Comment to Tim Murray and Tom Butler

by Lisi Krall

It is worthwhile to recall history as we ponder Tim Murray’s proposition that we direct our “energy into stopping economic growth” rather than saving “the environment piecemeal” through conservation efforts.  It’s enlightening to go back to Thomas Jefferson just to gain some perspective on what happened when the market economy was fertilized with the industrial revolution.  Thomas Jefferson, writing in preindustrial America, thought one of the attributes of our nation that would enable us to “become happy and prosperous people” was the fact that we possessed “a chosen country, with room enough for our descendants to the hundredth and thousandth generation.”  Do the math, because it gives you some perspective on Jefferson’s world.  Apparently Jefferson thought we had a big enough unsettled country for agricultural expansion to take place for 20,000 years.   Clearly, Jefferson didn’t anticipate what was coming.  The pace and reach of economic expansion were beyond anything he could have imagined as he looked westward from Monticello at the turn of the 19th century.  Yet little more than a century after Jefferson wrote these words the country had become an industrial giant and most of the land had been given over to private ownership.

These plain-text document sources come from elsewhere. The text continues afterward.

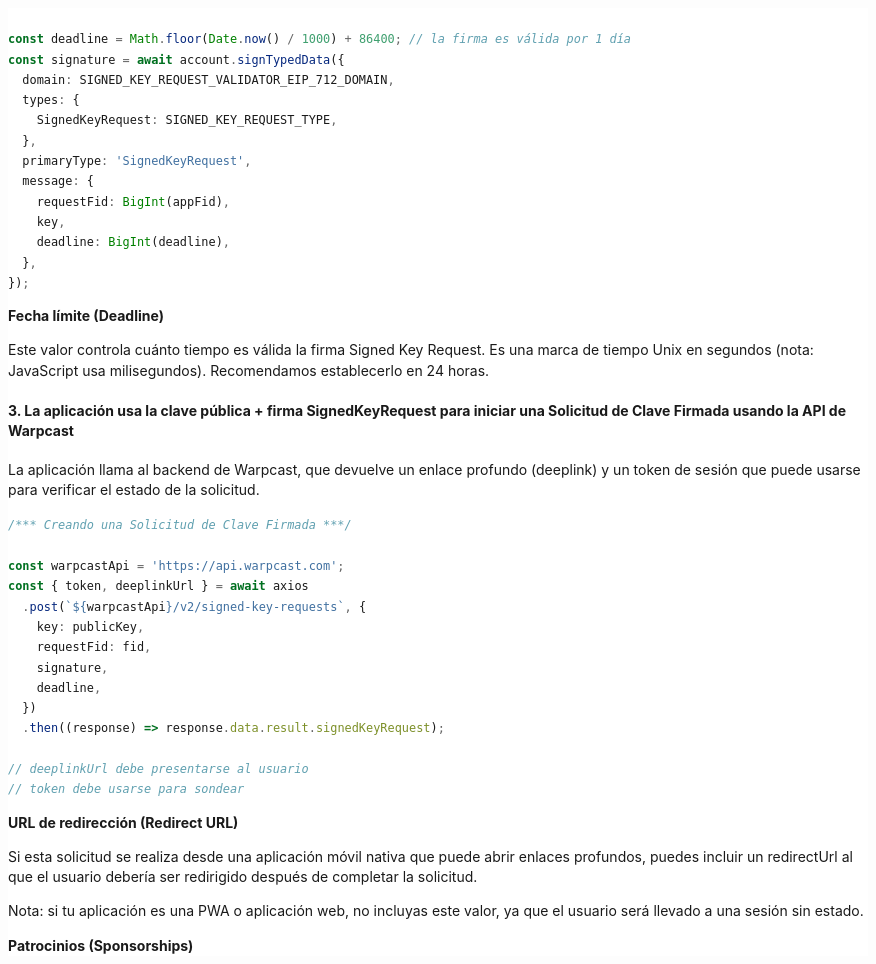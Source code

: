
 ```ts

const deadline = Math.floor(Date.now() / 1000) + 86400; // la firma es válida por 1 día
const signature = await account.signTypedData({
  domain: SIGNED_KEY_REQUEST_VALIDATOR_EIP_712_DOMAIN,
  types: {
    SignedKeyRequest: SIGNED_KEY_REQUEST_TYPE,
  },
  primaryType: 'SignedKeyRequest',
  message: {
    requestFid: BigInt(appFid),
    key,
    deadline: BigInt(deadline),
  },
});
```

**Fecha límite (Deadline)**

Este valor controla cuánto tiempo es válida la firma Signed Key Request. Es una marca de tiempo Unix en segundos (nota: JavaScript usa milisegundos). Recomendamos establecerlo en 24 horas.

#### 3. La aplicación usa la clave pública + firma SignedKeyRequest para iniciar una Solicitud de Clave Firmada usando la API de Warpcast

La aplicación llama al backend de Warpcast, que devuelve un enlace profundo (deeplink) y un token de sesión que puede usarse para verificar el estado de la solicitud.

```ts
/*** Creando una Solicitud de Clave Firmada ***/

const warpcastApi = 'https://api.warpcast.com';
const { token, deeplinkUrl } = await axios
  .post(`${warpcastApi}/v2/signed-key-requests`, {
    key: publicKey,
    requestFid: fid,
    signature,
    deadline,
  })
  .then((response) => response.data.result.signedKeyRequest);

// deeplinkUrl debe presentarse al usuario
// token debe usarse para sondear
```

**URL de redirección (Redirect URL)**

Si esta solicitud se realiza desde una aplicación móvil nativa que puede abrir enlaces profundos, puedes incluir un redirectUrl al que el usuario debería ser redirigido después de completar la solicitud.

Nota: si tu aplicación es una PWA o aplicación web, no incluyas este valor, ya que el usuario será llevado a una sesión sin estado.

**Patrocinios (Sponsorships)**
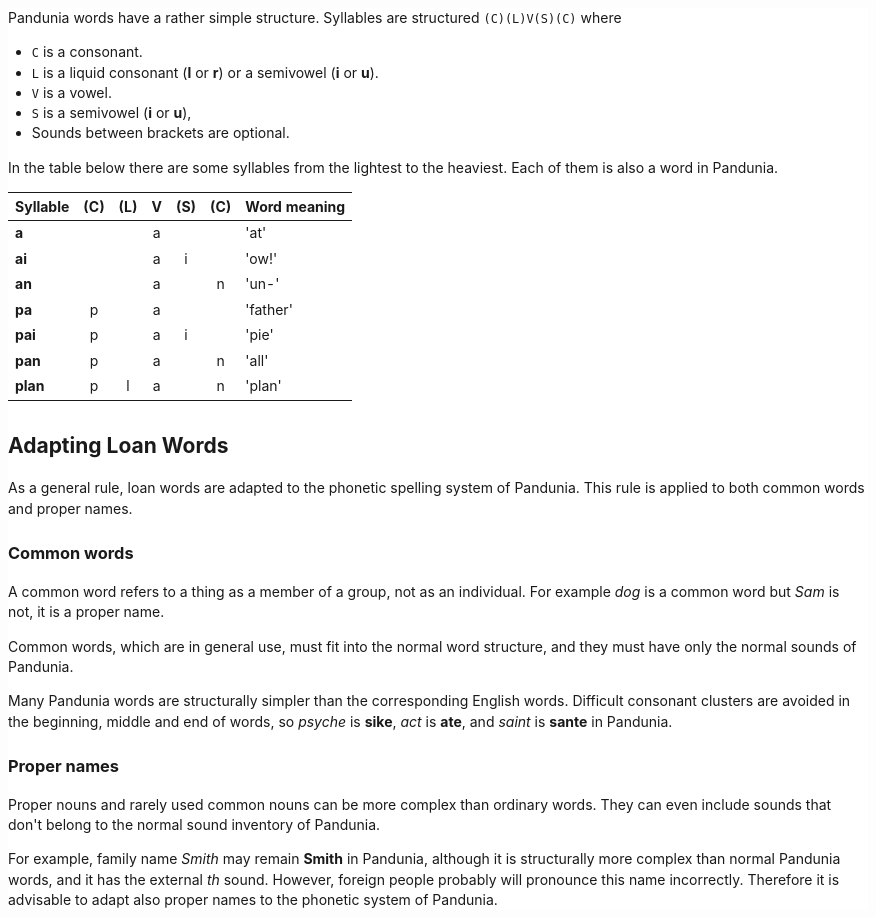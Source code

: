 Pandunia words have a rather simple structure.
Syllables are structured `(C)(L)V(S)(C)` where

- `C` is a consonant.
- `L` is a liquid consonant (**l** or **r**)
   or a semivowel (**i** or **u**).
- `V` is a vowel.
- `S` is a semivowel (**i** or **u**),
- Sounds between brackets are optional.

In the table below there are some syllables from the lightest to the heaviest.
Each of them is also a word in Pandunia.

| Syllable | (C) | (L) |  V  | (S) | (C) | Word meaning |
|:---------|:---:|:---:|:---:|:---:|:---:|:-------------|
| **a**    |     |     |  a  |     |     | 'at'         |
| **ai**   |     |     |  a  |  i  |     | 'ow!'        |
| **an**   |     |     |  a  |     |  n  | 'un-'        |
| **pa**   |  p  |     |  a  |     |     | 'father'     |
| **pai**  |  p  |     |  a  |  i  |     | 'pie'        |
| **pan**  |  p  |     |  a  |     |  n  | 'all'        |
| **plan** |  p  |  l  |  a  |     |  n  | 'plan'       |


## Adapting Loan Words

As a general rule, loan words are adapted to the phonetic spelling system of Pandunia.
This rule is applied to both common words and proper names.

### Common words

A common word refers to a thing as a member of a group, not as an individual.
For example _dog_ is a common word but _Sam_ is not, it is a proper name.

Common words, which are in general use, must fit into the normal word structure,
and they must have only the normal sounds of Pandunia.

Many Pandunia words are structurally simpler than the corresponding English words.
Difficult consonant clusters are avoided in the beginning, middle and end of words,
so _psyche_ is **sike**, _act_ is **ate**, and _saint_ is **sante** in Pandunia.


### Proper names

Proper nouns and rarely used common nouns can be more complex than ordinary words.
They can even include sounds that don't belong to the normal sound inventory of Pandunia.

For example, family name _Smith_ may remain **Smith** in Pandunia,
although it is structurally more complex than normal Pandunia words,
and it has the external _th_ sound.
However, foreign people probably will pronounce this name incorrectly.
Therefore it is advisable to adapt also proper names to the phonetic system of Pandunia.
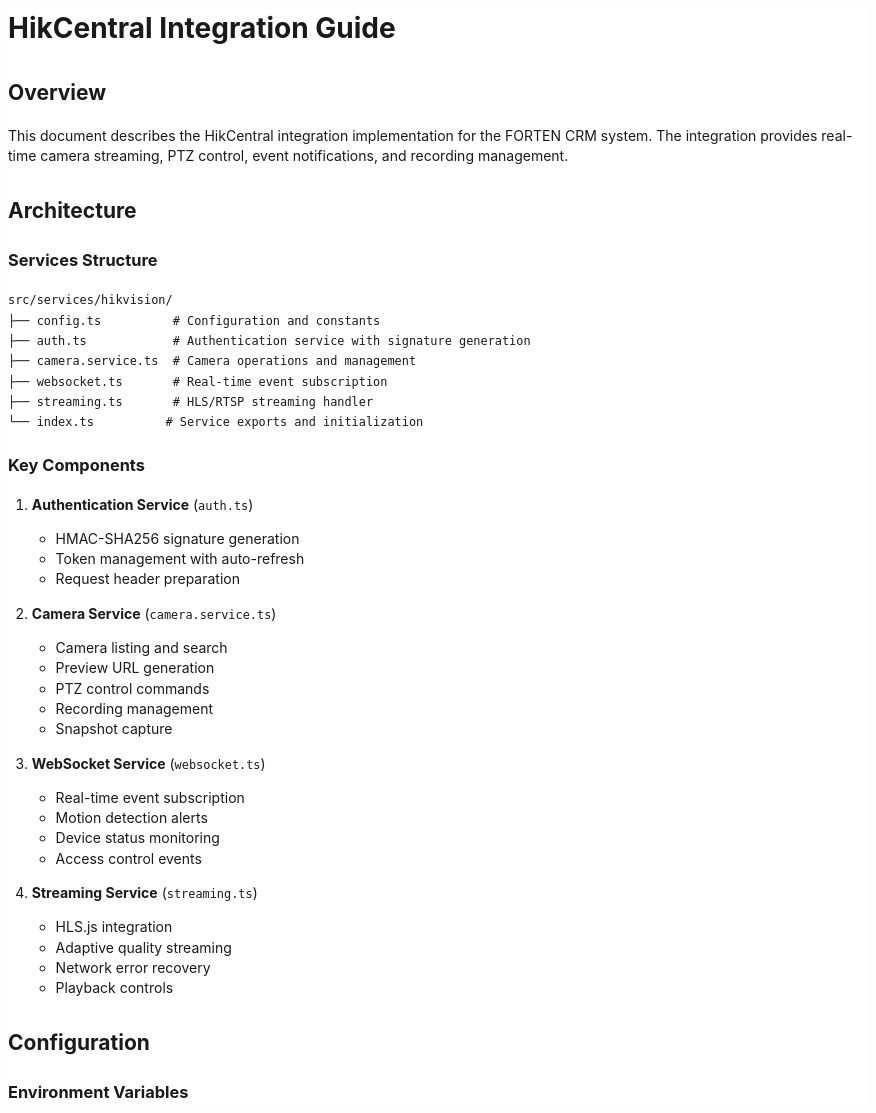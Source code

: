 # HikCentral Integration Guide

## Overview

This document describes the HikCentral integration implementation for the FORTEN CRM system. The integration provides real-time camera streaming, PTZ control, event notifications, and recording management.

## Architecture

### Services Structure

```
src/services/hikvision/
├── config.ts          # Configuration and constants
├── auth.ts            # Authentication service with signature generation
├── camera.service.ts  # Camera operations and management
├── websocket.ts       # Real-time event subscription
├── streaming.ts       # HLS/RTSP streaming handler
└── index.ts          # Service exports and initialization
```

### Key Components

1. **Authentication Service** (`auth.ts`)
   - HMAC-SHA256 signature generation
   - Token management with auto-refresh
   - Request header preparation

2. **Camera Service** (`camera.service.ts`)
   - Camera listing and search
   - Preview URL generation
   - PTZ control commands
   - Recording management
   - Snapshot capture

3. **WebSocket Service** (`websocket.ts`)
   - Real-time event subscription
   - Motion detection alerts
   - Device status monitoring
   - Access control events

4. **Streaming Service** (`streaming.ts`)
   - HLS.js integration
   - Adaptive quality streaming
   - Network error recovery
   - Playback controls

## Configuration

### Environment Variables
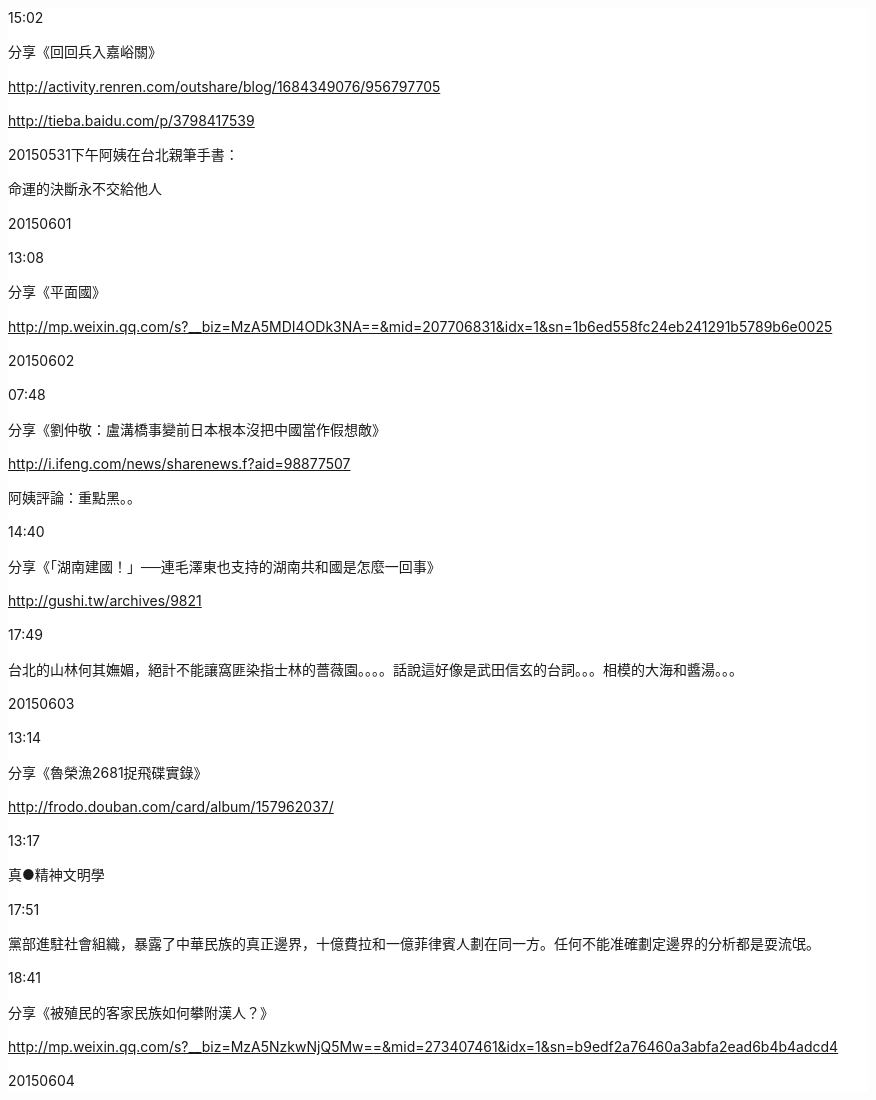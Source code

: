 15:02

分享《回回兵入嘉峪關》

http://activity.renren.com/outshare/blog/1684349076/956797705

http://tieba.baidu.com/p/3798417539

20150531下午阿姨在台北親筆手書：

命運的決斷永不交給他人

20150601

13:08

分享《平面國》

http://mp.weixin.qq.com/s?__biz=MzA5MDI4ODk3NA==&mid=207706831&idx=1&sn=1b6ed558fc24eb241291b5789b6e0025

20150602

07:48

分享《劉仲敬：盧溝橋事變前日本根本沒把中國當作假想敵》

http://i.ifeng.com/news/sharenews.f?aid=98877507

阿姨評論：重點黑。。

14:40

分享《「湖南建國！」──連毛澤東也支持的湖南共和國是怎麼一回事》

http://gushi.tw/archives/9821

17:49

台北的山林何其嫵媚，絕計不能讓窩匪染指士林的薔薇園。。。。話說這好像是武田信玄的台詞。。。相模的大海和醬湯。。。

20150603

13:14

分享《魯榮漁2681捉飛碟實錄》

http://frodo.douban.com/card/album/157962037/

13:17

真●精神文明學

17:51

黨部進駐社會組織，暴露了中華民族的真正邊界，十億費拉和一億菲律賓人劃在同一方。任何不能准確劃定邊界的分析都是耍流氓。

18:41

分享《被殖民的客家民族如何攀附漢人？》

http://mp.weixin.qq.com/s?__biz=MzA5NzkwNjQ5Mw==&mid=273407461&idx=1&sn=b9edf2a76460a3abfa2ead6b4b4adcd4

20150604
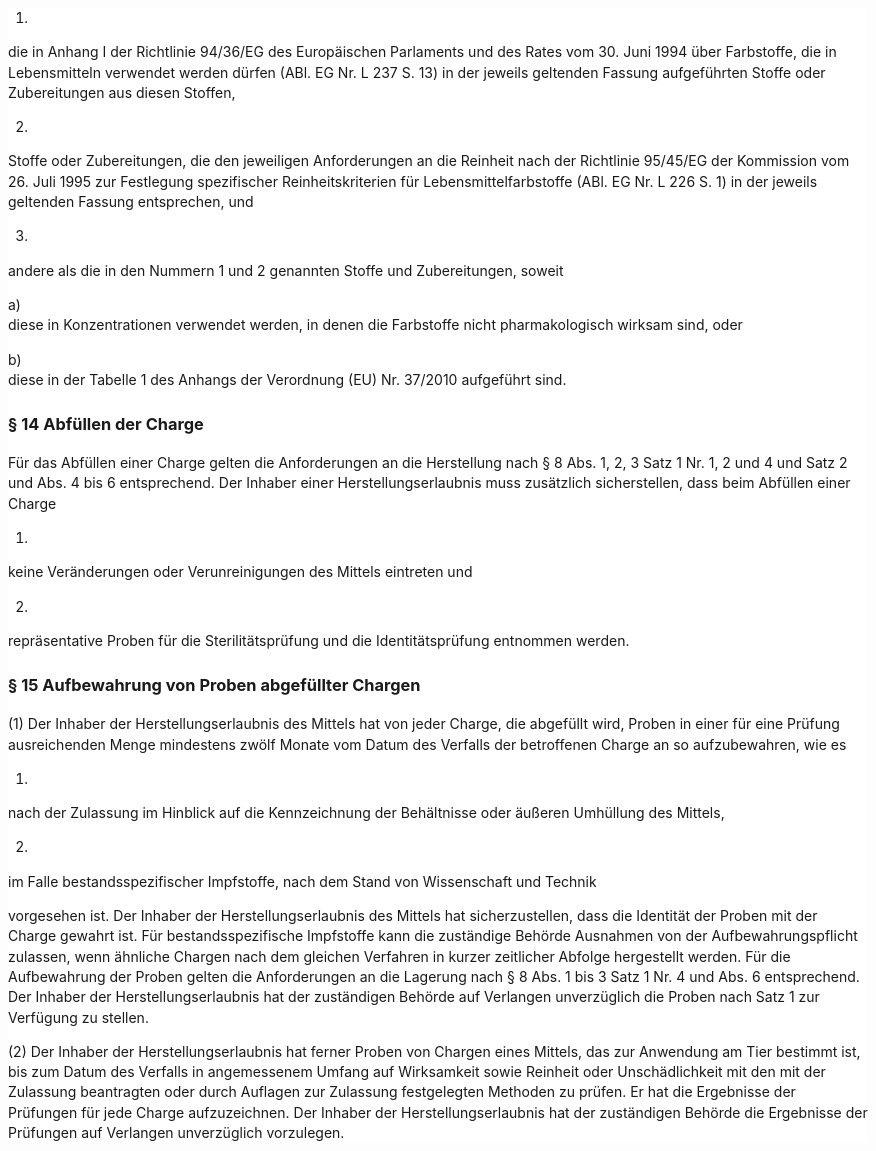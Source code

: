1.  
die in Anhang I der Richtlinie 94/36/EG des Europäischen Parlaments und des Rates vom 30. Juni 1994 über Farbstoffe, die in Lebensmitteln verwendet werden dürfen (ABl. EG Nr. L 237 S. 13) in der jeweils geltenden Fassung aufgeführten Stoffe oder Zubereitungen aus diesen Stoffen,

2.  
Stoffe oder Zubereitungen, die den jeweiligen Anforderungen an die Reinheit nach der Richtlinie 95/45/EG der Kommission vom 26. Juli 1995 zur Festlegung spezifischer Reinheitskriterien für Lebensmittelfarbstoffe (ABl. EG Nr. L 226 S. 1) in der jeweils geltenden Fassung entsprechen, und

3.  
andere als die in den Nummern 1 und 2 genannten Stoffe und Zubereitungen, soweit

a)  
diese in Konzentrationen verwendet werden, in denen die Farbstoffe nicht pharmakologisch wirksam sind, oder

b)  
diese in der Tabelle 1 des Anhangs der Verordnung (EU) Nr. 37/2010 aufgeführt sind.

### § 14 Abfüllen der Charge

Für das Abfüllen einer Charge gelten die Anforderungen an die Herstellung nach § 8 Abs. 1, 2, 3 Satz 1 Nr. 1, 2 und 4 und Satz 2 und Abs. 4 bis 6 entsprechend. Der Inhaber einer Herstellungserlaubnis muss zusätzlich sicherstellen, dass beim Abfüllen einer Charge

1.  
keine Veränderungen oder Verunreinigungen des Mittels eintreten und

2.  
repräsentative Proben für die Sterilitätsprüfung und die Identitätsprüfung entnommen werden.

### § 15 Aufbewahrung von Proben abgefüllter Chargen

(1) Der Inhaber der Herstellungserlaubnis des Mittels hat von jeder Charge, die abgefüllt wird, Proben in einer für eine Prüfung ausreichenden Menge mindestens zwölf Monate vom Datum des Verfalls der betroffenen Charge an so aufzubewahren, wie es

1.  
nach der Zulassung im Hinblick auf die Kennzeichnung der Behältnisse oder äußeren Umhüllung des Mittels,

2.  
im Falle bestandsspezifischer Impfstoffe, nach dem Stand von Wissenschaft und Technik

vorgesehen ist. Der Inhaber der Herstellungserlaubnis des Mittels hat sicherzustellen, dass die Identität der Proben mit der Charge gewahrt ist. Für bestandsspezifische Impfstoffe kann die zuständige Behörde Ausnahmen von der Aufbewahrungspflicht zulassen, wenn ähnliche Chargen nach dem gleichen Verfahren in kurzer zeitlicher Abfolge hergestellt werden. Für die Aufbewahrung der Proben gelten die Anforderungen an die Lagerung nach § 8 Abs. 1 bis 3 Satz 1 Nr. 4 und Abs. 6 entsprechend. Der Inhaber der Herstellungserlaubnis hat der zuständigen Behörde auf Verlangen unverzüglich die Proben nach Satz 1 zur Verfügung zu stellen.

(2) Der Inhaber der Herstellungserlaubnis hat ferner Proben von Chargen eines Mittels, das zur Anwendung am Tier bestimmt ist, bis zum Datum des Verfalls in angemessenem Umfang auf Wirksamkeit sowie Reinheit oder Unschädlichkeit mit den mit der Zulassung beantragten oder durch Auflagen zur Zulassung festgelegten Methoden zu prüfen. Er hat die Ergebnisse der Prüfungen für jede Charge aufzuzeichnen. Der Inhaber der Herstellungserlaubnis hat der zuständigen Behörde die Ergebnisse der Prüfungen auf Verlangen unverzüglich vorzulegen.

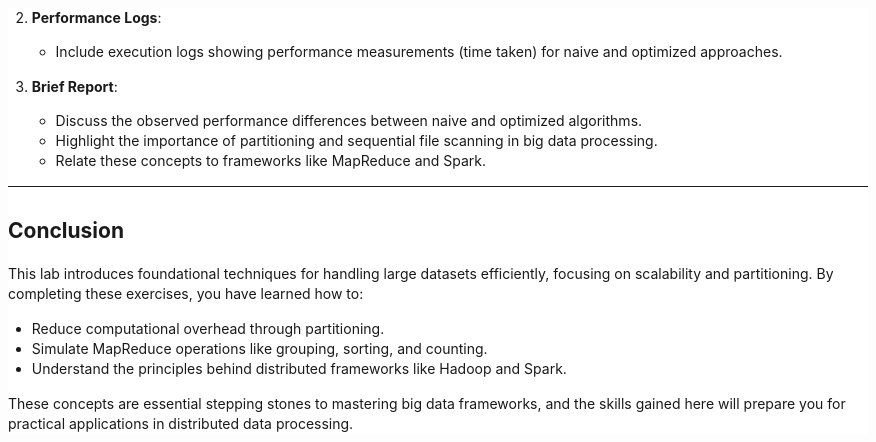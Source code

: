 2. **Performance Logs**:
   - Include execution logs showing performance measurements (time taken) for naive and optimized approaches.

3. **Brief Report**:
   - Discuss the observed performance differences between naive and optimized algorithms.
   - Highlight the importance of partitioning and sequential file scanning in big data processing.
   - Relate these concepts to frameworks like MapReduce and Spark.

---

## **Conclusion**

This lab introduces foundational techniques for handling large datasets efficiently, focusing on scalability and partitioning. By completing these exercises, you have learned how to:
- Reduce computational overhead through partitioning.
- Simulate MapReduce operations like grouping, sorting, and counting.
- Understand the principles behind distributed frameworks like Hadoop and Spark.

These concepts are essential stepping stones to mastering big data frameworks, and the skills gained here will prepare you for practical applications in distributed data processing.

It was this pace of economic expansion coupled with a mostly wild country that gave rise to the conservation movement in the United States.  It quickly became abundantly clear that in the wake of our great economic experiment, nothing would be sacred and there was much to lose. In the United States, the conservation movement literally grew out of the rapacious speed and reach of 19th and 20th century capitalism and in this sense was very organic.  The preservation arm of the conservation movement became manifest in a wilderness ethos.  The wilderness ethos spoke to something foreboding about our so- called economic progress, the fact that we clearly had the capacity to put an end to the magic and pulse of a mostly untrammeled country in no short order.  The conservation movement, especially the preservation branch of that movement, helped us to think more critically about the meaning of progress and the place of humans on the earth.  Preservation was a cultural response to the most egregious impulses of capitalism.   It was a cultural meditation and institutional grappling with what a healthy human ecology should look like and when it was necessary to stop so-called economic progress for the sake of something more important.  It led John Collier to comment:

The profit-motive finds no use in Wilderness; and Wilderness can perish utterly in its remote silences, without bringing the profit-seeking temple down in ruin on men’s heads. Wilderness therefore, as a symbol of all in the human aspiration and caring which holds itself out from the profit-pursuing imperative, can safely be crushed down.  One after another of the absolutism of profit-pursuit has been somewhat tamed, somewhat restrained, during the century behind us.  There remains Wilderness, as a fact and an aspiration: Wilderness, which by its very definition says to the money-profit motive: You shall not enter here.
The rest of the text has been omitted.